From the Milk to the Meat

The Buddha provided many ethical guidelines in his teachings about how to navigate this realm; how to conduct ourselves in such a way that we move in the direction of awakening and alignment with the natural way of things.

One way to view this is that we are on a quest of sorts, to develop ourselves spiritually and to wake up from the illusion of a separate self. We’ve done our rebellion and we’ve come back towards a spiritual tradition and are willing to look for guidance from someone who’s gone before. The Buddha went this way before, and left a map for others to follow. The Buddha and many, many, others who came after him woke up. They saw through the ego and became enlightened. We need to check for ourselves, but if we choose to follow this path, we need to develop confidence in these practices and engage in the work of transforming our lives. We do that by taking the first step, or, whatever for us is the next step. As we do that, as we practice consistently, our lives begin to give us more positive feedback. We see that this way makes sense, these practices work, and then we can commit ourselves to it more whole-heartedly.

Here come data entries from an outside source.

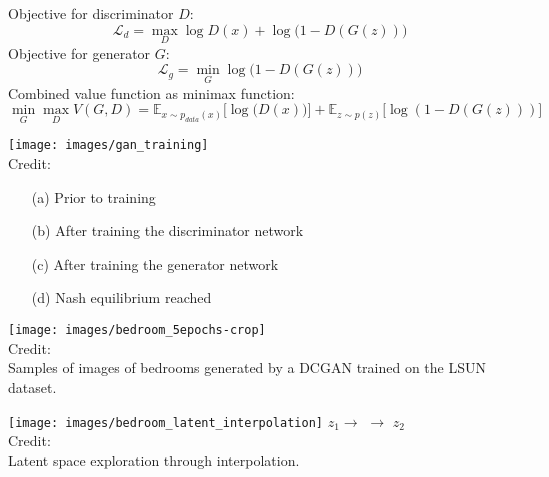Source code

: \documentclass[11pt, a4paper, landscape]{article}
\begin{document}
\NewPage{}
\vfill
	Objective for discriminator $D$:
	\begin{equation}
    \mathcal{L}_d = \max_{D} \log D(x) + \log \big(1 - D(G(z))\big)
	\end{equation}
	Objective for generator $G$:\\
	\begin{equation}
    \mathcal{L}_g = \min_{G} \log\big(1 - D(G(z))\big)
	\end{equation}
	\vfill
	Combined value function as minimax function:\\
	\begin{equation}
		\min_{G} \max_{D} V(G,D) = \mathbb{E}_{x \sim p_{data}(x)}\big[\log \big(D(x)\big)\big] + \mathbb{E}_{z \sim p(z)}\big[\log (1 - D(G(z)))\big]
	\end{equation}
\vfill

\NewPage{}
\vfill
	\begin{center}
		\texttt{[image: images/gan\_training]}\\

		Credit:
		\vfill
		\begin{itemize}
			\item[(a)] Prior to training
			\item[(b)] After training the discriminator network
			\item[(c)] After training the generator network
			\item[(d)] Nash equilibrium reached
		\end{itemize}
	\end{center}
\vfill


\NewPage{}
	\begin{center}
		\texttt{[image: images/bedroom\_5epochs-crop]}\\
		\vfill
		Credit: \cite{dcgan:2015}\\ Samples of images of bedrooms generated by a DCGAN trained on the
		LSUN dataset.
		\vfill
	\end{center}

\NewPage{}
	\begin{center}
    \vfill
    \centering
		\texttt{[image: images/bedroom\_latent\_interpolation]}
    \vfill
    $z_1$\hfill $\longrightarrow$ \hfill $\longrightarrow$ \hfill $z_2$\\
		\vfill
    \centering
		Credit: \cite{dcgan:2015}\\
		Latent space exploration through interpolation.
		\vfill
	\end{center}
\end{document}
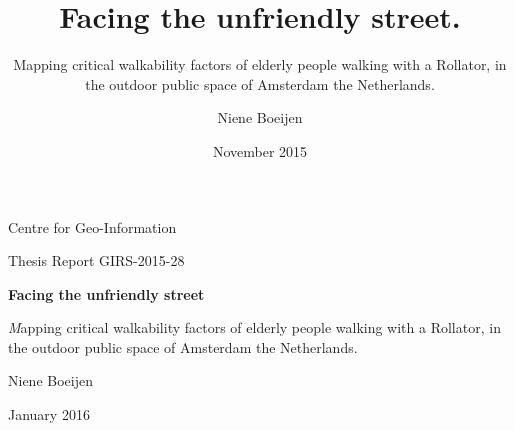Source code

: \documentclass[10pt,a4paper, titlepage, onecolumn, openright, oneside, fleqn]{scrreprt}  %
\begin{document}
 
	

	\title{Facing the unfriendly street.}
	\subtitle{Mapping critical walkability factors of elderly people walking with a Rollator, in the outdoor public space of Amsterdam the Netherlands.}
	\date{November 2015}
	\author{Niene Boeijen}


	\begin{titlepage}
		\vspace*{-3cm}
		\Large Centre for Geo-Information \vspace*{0.5cm}
		
		\Large Thesis Report GIRS-2015-28

		\noindent\makebox[\linewidth]{\rule{\textwidth*2}{0.7pt}}
		\begin{center}
			\vspace*{3cm}
			\Huge \textbf{Facing the unfriendly street}

			\vspace{0.5cm}
			\LARGE\textit Mapping critical walkability factors of elderly people walking with a Rollator, in the outdoor public space of Amsterdam the Netherlands.
						
			\vspace{1.5cm}

			Niene Boeijen

			\vfill
			
			\Large January 2016
		\end{center}
	\end{titlepage}
\end{document}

One of the first teachers that I did in-depth Buddhist study with was Fried Smith. He worked out of his home, with kids running around and doing what families do. He had Multiple Sclerosis and had enough wisdom to keep me coming back almost weekly for five years. Fred had certain phrases like “find out that work works”, “negotiate it (your personal material) to voidness” and “it’s important to develop confidence in the teachings”. These sayings all grew on me over time, but the last one took the longest to sink in. What was this “confidence” that he spoke of? It wasn’t the definition of confidence that I was used to. It was the confidence that could only come from experience, from applying the teachings over time, and knowing, not just in your head but in your gut, that this stuff worked. Misery could be transformed into happiness, delusion could be “negotiated to voidness”, to wisdom, to awakening.

The trick is in sticking with it. You’ve got to have some inspiration and support to keep practicing and get into the meat of the teachings. The Buddhist teachings and practices have only really been available to the West for the past 50 years or so, and many are even more recent. They are not naturally available to the western psyche, like the Christian teachings. These teachings are not about bringing more information to the mind, they are about transforming the mind itself, so a different kind of approach is needed. Many of the teachings can’t be approached or understood unless there is also a meditation practice, or some practice of calming and focusing the mind. That’s just the truth of the situation. If you really want to transform your life, you’ve got to get dirty, and perhaps a little wet.

Normally it’s the pain of our lives that motivates us to find a better way to live. There’s nothing wrong with that. Sometimes we have to beat our heads against the wall for years before we realize that a certain behavior or belief is not getting us where we want to go. It may show us that we need to try something else. That’s usually the best we can get out of old, dysfunctional patterns. But that realization that “this is not working” can be the opening required for spirit, for wisdom, to come in and show you something else. It may come from the sheer exhaustion of martyrdom, or from picking up a book, or hearing something from a friend or even in a movie or a song. That can be the opening that can lead you to the next level of being in your life. If you want to pursue that in a more consistent and directed way, then you might consider finding a teacher, taking a class, or taking on a practice that can have the impact of supporting the ongoing transformation of your life.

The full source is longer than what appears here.